Your answer should consist only of the lines below from the one with "## Проект: Диаграмма" through the one with "3. Выполните команду", copied exactly.

*** DATA IN THIS EXERCISE ***

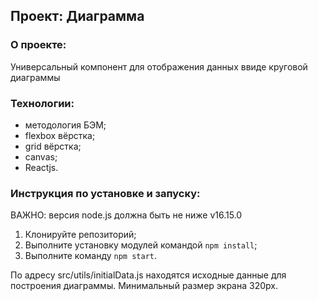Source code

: ## Проект: Диаграмма
### О проекте:
Универсальный компонент для отображения данных ввиде круговой диаграммы
### Технологии:
- методология БЭМ;
- flexbox вёрстка;
- grid вёрстка;
- canvas;
- Reactjs.
### Инструкция по установке и запуску:

ВАЖНО: версия node.js должна быть не ниже v16.15.0

1. Клонируйте репозиторий;
2. Выполните установку модулей командой `npm install`;
3. Выполните команду `npm start`.

По адресу src/utils/initialData.js
находятся исходные данные для построения диаграммы.
Минимальный размер экрана 320px.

*** End of DATA IN THIS EXERCISE ***

§ TASK RESPONSE
: ## Проект: Диаграмма
### О проекте:
Универсальный компонент для отображения данных ввиде круговой диаграммы
### Технологии:
- методология БЭМ;
- flexbox вёрстка;
- grid вёрстка;
- canvas;
- Reactjs.
### Инструкция по установке и запуску:

ВАЖНО: версия node.js должна быть не ниже v16.15.0

1. Клонируйте репозиторий;
2. Выполните установку модулей командой `npm install`;
3. Выполните команду `npm start`.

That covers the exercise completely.